The question sliced into Jameson like a blade between ribs. Because the truth was, he had seen something in that room—something in the way Shadera spoke to Greyson, the way she’d refused Jameson’s kiss—that suggested a complication he wasn’t ready to face.
Jameson deflected. “The only thing that matters is that we’re fucked. All of us. The rebellion, the Boundary, every plan we’ve made—it’s all compromised if Maximus knows where we are, what we’re doing.”
As they entered the deeper sections of Cardinal, away from Heart surveillance, Jameson’s thoughts shifted into something harder. Shadera was trapped, yes. But she’d given him information he could use. She was still fighting, in her way. Still part of the resistance.

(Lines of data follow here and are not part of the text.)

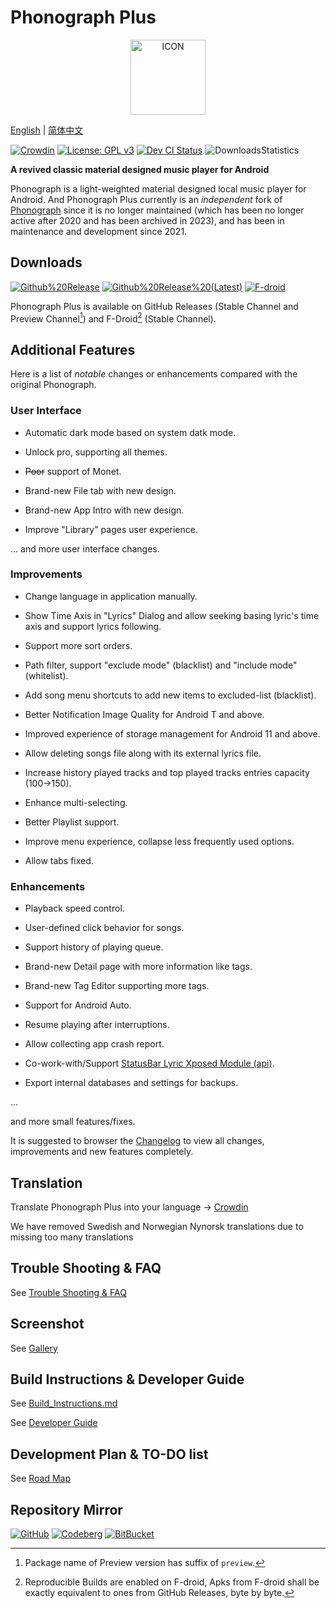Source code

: # Phonograph Plus

<p align="center">
    <img src= "fastlane/metadata/android/en-US/images/icon.png" alt="ICON" height="120"/>
</p>

[English](./README.md) |
[简体中文](./README_ZH.md)
<br/>

[![Crowdin](https://badges.crowdin.net/phonograph-plus/localized.svg)](https://crowdin.com/project/phonograph-plus)
[![License: GPL v3](https://img.shields.io/badge/License-GPL%20v3-blue.svg)](https://github.com/chr56/Phonograph_Plus/blob/release/LICENSE.txt)
[<img src="https://github.com/chr56/Phonograph_Plus/actions/workflows/dev.yml/badge.svg" alt="Dev CI Status">](https://github.com/chr56/Phonograph_Plus/actions/workflows/dev.yml)
![DownloadsStatistics](https://img.shields.io/github/downloads/chr56/Phonograph_Plus/total)


**A revived classic material designed music player for Android**

Phonograph is a light-weighted material designed local music player for Android. And Phonograph Plus currently is an _independent_ fork of [Phonograph](https://github.com/kabouzeid/Phonograph) since it is no longer maintained (which has been no longer active after 2020 and has been archived in 2023), and has been in maintenance and development since 2021.

## **Downloads**

[<img src="https://img.shields.io/github/v/release/chr56/phonograph_plus?label=Github%20Releases" alt="Github%20Release">](https://github.com/chr56/Phonograph_Plus/releases/latest)
[<img src="https://img.shields.io/github/v/release/chr56/phonograph_plus?label=Github%20Releases%20(Latest)&include_prereleases" alt="Github%20Release%20(Latest)">](https://github.com/chr56/Phonograph_Plus/releases/)
[<img src="https://img.shields.io/f-droid/v/player.phonograph.plus?label=F-droid" alt="F-droid">](https://f-droid.org/packages/player.phonograph.plus/)

Phonograph Plus is available on GitHub Releases (Stable Channel and Preview Channel[^1]) and F-Droid[^2] (Stable Channel).

[^1]: Package name of Preview version has suffix of `preview`. 

[^2]: Reproducible Builds are enabled on F-droid, Apks from F-droid shall be exactly equivalent to ones from GitHub Releases, byte by byte.


## **Additional Features**

Here is a list of _notable_ changes or enhancements compared with the original Phonograph.

### User Interface

- Automatic dark mode based on system datk mode.

- Unlock pro, supporting all themes.

- <del>Poor</del> support of Monet.

- Brand-new File tab with new design.

- Brand-new App Intro with new design.

- Improve "Library" pages user experience.

... and more user interface changes.

### Improvements

- Change language in application manually.

- Show Time Axis in "Lyrics" Dialog and allow seeking basing lyric's time axis and support lyrics following.

- Support more sort orders.

- Path filter, support "exclude mode" (blacklist) and "include mode" (whitelist).

- Add song menu shortcuts to add new items to excluded-list (blacklist).

- Better Notification Image Quality for Android T and above.

- Improved experience of storage management for Android 11 and above.

- Allow deleting songs file along with its external lyrics file.

- Increase history played tracks and top played tracks entries capacity (100->150).

- Enhance multi-selecting.

- Better Playlist support.

- Improve menu experience, collapse less frequently used options.

- Allow tabs fixed.

### Enhancements

- Playback speed control.

- User-defined click behavior for songs.

- Support history of playing queue.

- Brand-new Detail page with more information like tags.

- Brand-new Tag Editor supporting more tags.

- Support for Android Auto.

- Resume playing after interruptions.

- Allow collecting app crash report.

- Co-work-with/Support [StatusBar Lyric Xposed Module (api)](https://github.com/Block-Network/StatusBarLyric).

- Export internal databases and settings for backups.

...

and more small features/fixes.

It is suggested to browser the [Changelog](https://phonographplus.github.io/changelogs/changeslogs/changelog.html) to
view all changes, improvements and new features completely.

## **Translation**

Translate Phonograph Plus into your language -> [Crowdin](https://crowdin.com/project/phonograph-plus)

We have removed Swedish and Norwegian Nynorsk translations due to missing too many translations

## **Trouble Shooting & FAQ**
See [Trouble Shooting & FAQ](docs/FAQ.md)

## **Screenshot**
See [Gallery](docs/Gallery.md)

## **Build Instructions & Developer Guide**

See [Build_Instructions.md](docs/Build_Instructions.md)

See [Developer Guide](docs/Developer_Guide.md)

## **Development Plan** & **TO-DO list**

See [Road Map](docs/Road_Map.md)

## **Repository Mirror**

[![GitHub](https://img.shields.io/badge/Git-Github-Blue)](https://github.com/chr56/Phonograph_Plus/)
[![Codeberg](https://img.shields.io/badge/Git-Codeberg-Blue)](https://codeberg.org/PhonographPlus/Phonograph_Plus)
[![BitBucket](https://img.shields.io/badge/Git-BitBucket-Blue)](https://bitbucket.org/phonograph-plus/phonograph_plus/)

And she wasn’t alone anymore. She had him. Had them. Even from inside the Heart.
“This ends now,” Jameson said as they approached the Boundary. His voice carried new resolve, steel beneath the exhaustion. “No more secrets between us. No more compartmentalized intelligence. No more separate agendas.”
Jaeger’s gaze turned toward him. “Careful, Ghost. You’re sounding dangerously close to giving me orders.”
“Not orders.” Jameson met his gaze. “An ultimatum. The Daggermouths and the rebels work together from now on. Complete transparency. Combined resources, combined intelligence, combined planning.”
“Or what?” Jaeger’s voice held no fear, only curiosity.
“Or we lose everything.” Jameson’s answer was simple. “If Maximus knows as much as he claims, if he’s really prepared to bomb the Boundary, we’re already at war. And I refuse to lose the woman I love and this fight in the same week.”
The vehicle came to a stop at the final barrier between Cardinal and the Boundary. The team shifted, preparing to disembark, to disappear back into the shadows of their respective territories. But Jameson’s eyes remained fixed on Jaeger, waiting.
Finally Jaeger nodded, a single sharp movement. “Tomorrow,” he agreed. “Bring Farrow to Wolf’s Head and we will meet.”
It wasn’t a full capitulation, but it was enough for now. Jameson would take it—take any victory, no matter how small, in a day defined by loss. Jaeger’s hand landed on his shoulder, giving him a small squeeze as he exited the vehicle and disappeared into the night with his unit.
Jameson took one last deep breath before he stepped out of the vehicle into the familiar grime of the Boundary, already planning his next move.
Shadera might be lost to him for now, trapped in that tower with the Executioner.
But the war for New Found Haven—for freedom, for the future—was just beginning.
And he would make sure she had a home to return to when it was over.